Gertrude Ederle was one of the greatest swimmers of her time, and a founding queen of marathon swimming. In 1926, she was the first woman to cross the English Channel, in 14 hours 39 minutes - almost 2 hours faster than any man had done it. This feat earned her a ticker-tape parade in New York City, her hometown.
I’ve been reading history of Catalina Channel swimming, in which Ederle makes a notable appearance. Though Ederle never attempted a Catalina swim, the first successful crossing (in 1927) was directly inspired by her success in the English Channel.
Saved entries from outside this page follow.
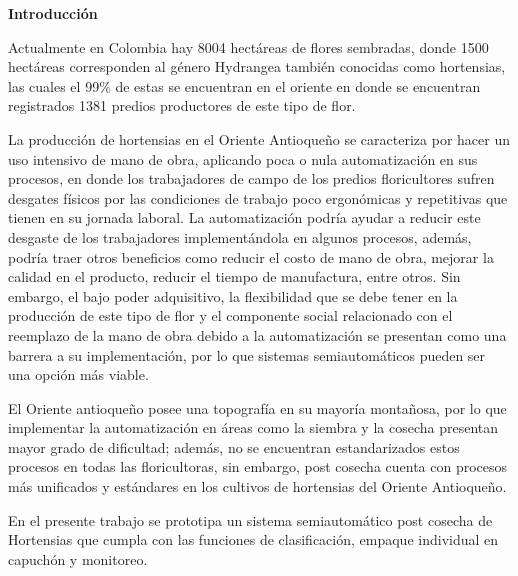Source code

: 

\Large 
\textbf{Introducción}

Actualmente en Colombia hay 8004 hectáreas de flores sembradas, donde 1500 hectáreas corresponden al género Hydrangea también conocidas como hortensias, las cuales el 99\% de estas se encuentran en el oriente en donde se encuentran registrados 1381 predios productores de este tipo de flor.

La producción de hortensias en el Oriente Antioqueño se caracteriza por hacer un uso intensivo de mano de obra, aplicando poca o nula automatización en sus procesos, en donde los trabajadores de campo de los predios floricultores sufren desgates físicos por las condiciones de trabajo poco ergonómicas y repetitivas que tienen en su jornada laboral. La automatización podría ayudar a reducir este desgaste de los trabajadores implementándola en algunos procesos, además, podría traer otros beneficios como reducir el costo de mano de obra, mejorar la calidad en el producto, reducir el tiempo de manufactura, entre otros. Sin embargo, el bajo poder adquisitivo, la flexibilidad que se debe tener en la producción de este tipo de flor y el componente social relacionado con el reemplazo de la mano de obra debido a la automatización se presentan como una barrera a su implementación, por lo que sistemas semiautomáticos pueden ser una opción más viable. 

El Oriente antioqueño posee una topografía en su mayoría montañosa, por lo que implementar la automatización en áreas como la siembra y la cosecha presentan mayor grado de dificultad; además, no se encuentran estandarizados estos procesos en todas las floricultoras, sin embargo, post cosecha cuenta con procesos más unificados y estándares en los cultivos de hortensias del Oriente Antioqueño.

En el presente trabajo se prototipa un sistema semiautomático post cosecha de Hortensias que cumpla con las funciones de clasificación, empaque individual en capuchón y monitoreo.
William Wrigley, Jr. (of Wrigley chewing gum), seeing an opportunity to promote tourism on Catalina Island (in which he owned a controlling interest), offered Ederle $10,000 to become the first person to swim across the channel between Avalon and the San Pedro peninsula. When Ederle refused, Wrigley raised the purse to $25,000 and invited all comers for a winner-take-all marathon race. 102 swimmers began the Wrigley Ocean Marathon on January 15, 1927, in choppy 54-degree water. Only one finished: 17-year old George Young of Toronto, in 15 hours 44 minutes.
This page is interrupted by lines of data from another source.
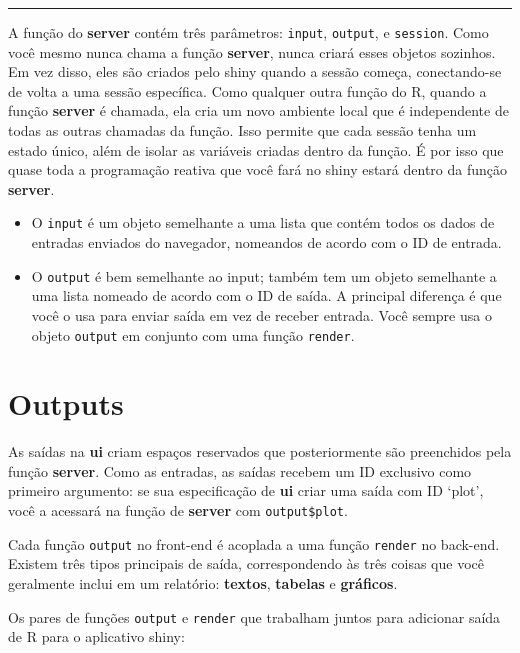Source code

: \documentclass[
]{book}
\begin{document}
\begin{center}\rule{0.5\linewidth}{0.5pt}\end{center}

A função do \textbf{server} contém três parâmetros: \texttt{input}, \texttt{output}, e \texttt{session}. Como você mesmo nunca chama a função \textbf{server}, nunca criará esses objetos sozinhos. Em vez disso, eles são criados pelo shiny quando a sessão começa, conectando-se de volta a uma sessão específica. Como qualquer outra função do R, quando a função \textbf{server} é chamada, ela cria um novo ambiente local que é independente de todas as outras chamadas da função. Isso permite que cada sessão tenha um estado único, além de isolar as variáveis criadas dentro da função. É por isso que quase toda a programação reativa que você fará no shiny estará dentro da função \textbf{server}.

\begin{itemize}
\item
  O \texttt{input} é um objeto semelhante a uma lista que contém todos os dados de entradas enviados do navegador, nomeandos de acordo com o ID de entrada.
\item
  O \texttt{output} é bem semelhante ao input; também tem um objeto semelhante a uma lista nomeado de acordo com o ID de saída. A principal diferença é que você o usa para enviar saída em vez de receber entrada. Você sempre usa o objeto \texttt{output} em conjunto com uma função \texttt{render}.
\end{itemize}

\hypertarget{outputs}{%
\section{\texorpdfstring{\textbf{Outputs}}{Outputs}}\label{outputs}}

As saídas na \textbf{ui} criam espaços reservados que posteriormente são preenchidos pela função \textbf{server}. Como as entradas, as saídas recebem um ID exclusivo como primeiro argumento: se sua especificação de \textbf{ui} criar uma saída com ID `plot', você a acessará na função de \textbf{server} com \texttt{output\$plot}.

Cada função \texttt{output} no front-end é acoplada a uma função \texttt{render} no back-end. Existem três tipos principais de saída, correspondendo às três coisas que você geralmente inclui em um relatório: \textbf{textos}, \textbf{tabelas} e \textbf{gráficos}.

Os pares de funções \texttt{output} e \texttt{render} que trabalham juntos para adicionar saída de R para o aplicativo shiny:
\end{document}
Before the race, Ederle offered some advice to the contestants:
It’s a race, I know, but the pace setters will find out that it’s better to take things easy. . . The swimmer who forgets that he or she is in a race will win. Condition is everything, but too fast a pace or swimming in spurts can bring on the cramps and fatigue. The steady tempo is the best, and forget all about your rivals. The stomach is the key to success or failure. . . Sickness brings on cramps. Either you get sick or you don’t, and training has nothing to do with that angle of it. . . Those who do must fight it off or give up. You can’t swim when you are seasick. The food question is an individual one. . . Ordinarily, though, I should say that chicken broth is best for food value and runs the smaller risk of turning the stomach. On my swim I had chicken broth, hot chocolate, end two slices of pineapple. . . Grease will not stay long. The grease helps you to stand the shock of entering the water, but it comes off quickly. . . Keep your mouth closed when swimming, at least enough to keep the salt water out. Nothing can upset you like salt water in the stomach. Do not look ahead of you. And if you feel like quitting, just keep right on swimming anyway.
73 years later, some things have changed in marathon swimming - stroke technique, training regimens, and swimsuit materials. But the essentials remain the same: Don’t take it out too hard; avoid seasickness; consume warm liquids and easily digestible food; don’t drink the saltwater; and keep going, even if you don’t want to.